ReplyDeleteDid you end up switching to Anesthesia from surgery? I am debating getting out of surgery, as well, and I need some advice from people that have done it! Scared to take that leap, but I know it's the right thing to do.
DeleteIm a 3rd year student having a hell of a time trying to figure out what to go into... Its kinda comforting reading your blog and knowing that Im not alone... even though it was written a while ago .... thanks
ReplyDeleteActually i think it is outstanding post. Thank's a lot for your post. Plastic Surgery st. petersburg
ReplyDeleteOf course you had to denigrate other specialties, like all surgeons seem to do - lets pop you into medicine rounds and see how you fare.

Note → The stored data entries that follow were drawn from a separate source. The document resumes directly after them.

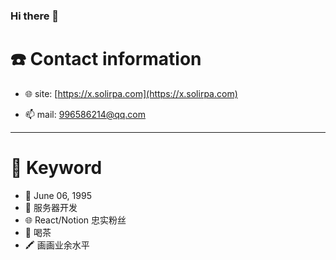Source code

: ### Hi there 👋

# ☎️ Contact information

 - 🌐 site: [https://x.solirpa.com](https://x.solirpa.com)

 - 📫 mail: 996586214@qq.com

---

# 🔑 Keyword

- 🐷 June 06, 1995
- 🔧 服务器开发
- 🌐 React/Notion 忠实粉丝
- 🍵 喝茶 
- 🖍 画画业余水平
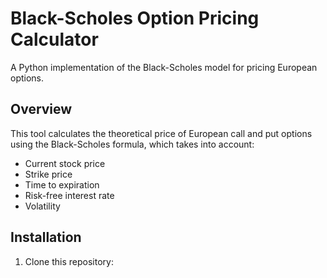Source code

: # Black-Scholes Option Pricing Calculator

A Python implementation of the Black-Scholes model for pricing European options.

## Overview

This tool calculates the theoretical price of European call and put options using the Black-Scholes formula, which takes into account:
- Current stock price
- Strike price
- Time to expiration
- Risk-free interest rate
- Volatility

## Installation

1. Clone this repository:
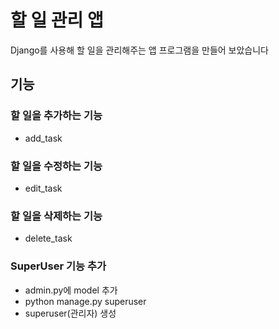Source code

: # 할 일 관리 앱
Django를 사용해 할 일을 관리해주는 앱 프로그램을 만들어 보았습니다
## 기능
### 할 일을 추가하는 기능
* add_task
### 할 일을 수정하는 기능
* edit_task
### 할 일을 삭제하는 기능
* delete_task
### SuperUser 기능 추가
* admin.py에 model 추가
* python manage.py superuser
* superuser(관리자) 생성
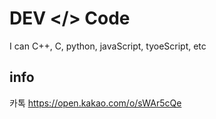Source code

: # DEV </> Code
I can C++, C, python, javaScript, tyoeScript, etc

## info

카톡 https://open.kakao.com/o/sWAr5cQe
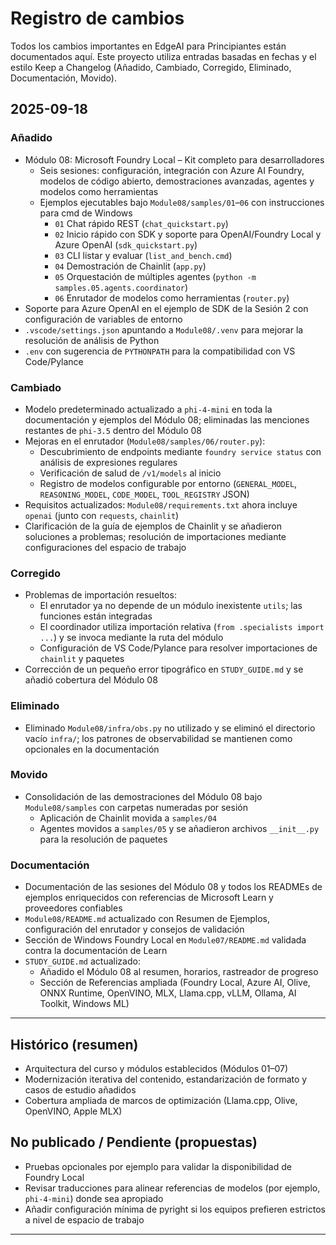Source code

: <!--
CO_OP_TRANSLATOR_METADATA:
{
  "original_hash": "b02a49f9b47dc500f1b4791c01bb9501",
  "translation_date": "2025-09-22T12:50:05+00:00",
  "source_file": "CHANGELOG.md",
  "language_code": "es"
}
-->
# Registro de cambios

Todos los cambios importantes en EdgeAI para Principiantes están documentados aquí. Este proyecto utiliza entradas basadas en fechas y el estilo Keep a Changelog (Añadido, Cambiado, Corregido, Eliminado, Documentación, Movido).

## 2025-09-18

### Añadido
- Módulo 08: Microsoft Foundry Local – Kit completo para desarrolladores
  - Seis sesiones: configuración, integración con Azure AI Foundry, modelos de código abierto, demostraciones avanzadas, agentes y modelos como herramientas
  - Ejemplos ejecutables bajo `Module08/samples/01`–`06` con instrucciones para cmd de Windows
    - `01` Chat rápido REST (`chat_quickstart.py`)
    - `02` Inicio rápido con SDK y soporte para OpenAI/Foundry Local y Azure OpenAI (`sdk_quickstart.py`)
    - `03` CLI listar y evaluar (`list_and_bench.cmd`)
    - `04` Demostración de Chainlit (`app.py`)
    - `05` Orquestación de múltiples agentes (`python -m samples.05.agents.coordinator`)
    - `06` Enrutador de modelos como herramientas (`router.py`)
- Soporte para Azure OpenAI en el ejemplo de SDK de la Sesión 2 con configuración de variables de entorno
- `.vscode/settings.json` apuntando a `Module08/.venv` para mejorar la resolución de análisis de Python
- `.env` con sugerencia de `PYTHONPATH` para la compatibilidad con VS Code/Pylance

### Cambiado
- Modelo predeterminado actualizado a `phi-4-mini` en toda la documentación y ejemplos del Módulo 08; eliminadas las menciones restantes de `phi-3.5` dentro del Módulo 08
- Mejoras en el enrutador (`Module08/samples/06/router.py`):
  - Descubrimiento de endpoints mediante `foundry service status` con análisis de expresiones regulares
  - Verificación de salud de `/v1/models` al inicio
  - Registro de modelos configurable por entorno (`GENERAL_MODEL`, `REASONING_MODEL`, `CODE_MODEL`, `TOOL_REGISTRY` JSON)
- Requisitos actualizados: `Module08/requirements.txt` ahora incluye `openai` (junto con `requests`, `chainlit`)
- Clarificación de la guía de ejemplos de Chainlit y se añadieron soluciones a problemas; resolución de importaciones mediante configuraciones del espacio de trabajo

### Corregido
- Problemas de importación resueltos:
  - El enrutador ya no depende de un módulo inexistente `utils`; las funciones están integradas
  - El coordinador utiliza importación relativa (`from .specialists import ...`) y se invoca mediante la ruta del módulo
  - Configuración de VS Code/Pylance para resolver importaciones de `chainlit` y paquetes
- Corrección de un pequeño error tipográfico en `STUDY_GUIDE.md` y se añadió cobertura del Módulo 08

### Eliminado
- Eliminado `Module08/infra/obs.py` no utilizado y se eliminó el directorio vacío `infra/`; los patrones de observabilidad se mantienen como opcionales en la documentación

### Movido
- Consolidación de las demostraciones del Módulo 08 bajo `Module08/samples` con carpetas numeradas por sesión
  - Aplicación de Chainlit movida a `samples/04`
  - Agentes movidos a `samples/05` y se añadieron archivos `__init__.py` para la resolución de paquetes

### Documentación
- Documentación de las sesiones del Módulo 08 y todos los READMEs de ejemplos enriquecidos con referencias de Microsoft Learn y proveedores confiables
- `Module08/README.md` actualizado con Resumen de Ejemplos, configuración del enrutador y consejos de validación
- Sección de Windows Foundry Local en `Module07/README.md` validada contra la documentación de Learn
- `STUDY_GUIDE.md` actualizado:
  - Añadido el Módulo 08 al resumen, horarios, rastreador de progreso
  - Sección de Referencias ampliada (Foundry Local, Azure AI, Olive, ONNX Runtime, OpenVINO, MLX, Llama.cpp, vLLM, Ollama, AI Toolkit, Windows ML)

---

## Histórico (resumen)
- Arquitectura del curso y módulos establecidos (Módulos 01–07)
- Modernización iterativa del contenido, estandarización de formato y casos de estudio añadidos
- Cobertura ampliada de marcos de optimización (Llama.cpp, Olive, OpenVINO, Apple MLX)

## No publicado / Pendiente (propuestas)
- Pruebas opcionales por ejemplo para validar la disponibilidad de Foundry Local
- Revisar traducciones para alinear referencias de modelos (por ejemplo, `phi-4-mini`) donde sea apropiado
- Añadir configuración mínima de pyright si los equipos prefieren estrictos a nivel de espacio de trabajo

---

ReplyDeleteThis guy sounds like a true coward
ReplyDeleteMy wife (and essentially myself through her experience) recently switched to Medicine after two hellacious years of surgery residency. I cannot believe what they put these people through.
ReplyDeleteI know this post is 10 years old but I came upon it recently and share many of the same sentiments as the author. Is there a way I can get in touch with the author and ask more questions about switching? This is something that I have struggled with throughout surgery residency and I wanted more input on it. Please and thanks
ReplyDeleteOf course. You can email me at zmd.greatzs@gmail.com.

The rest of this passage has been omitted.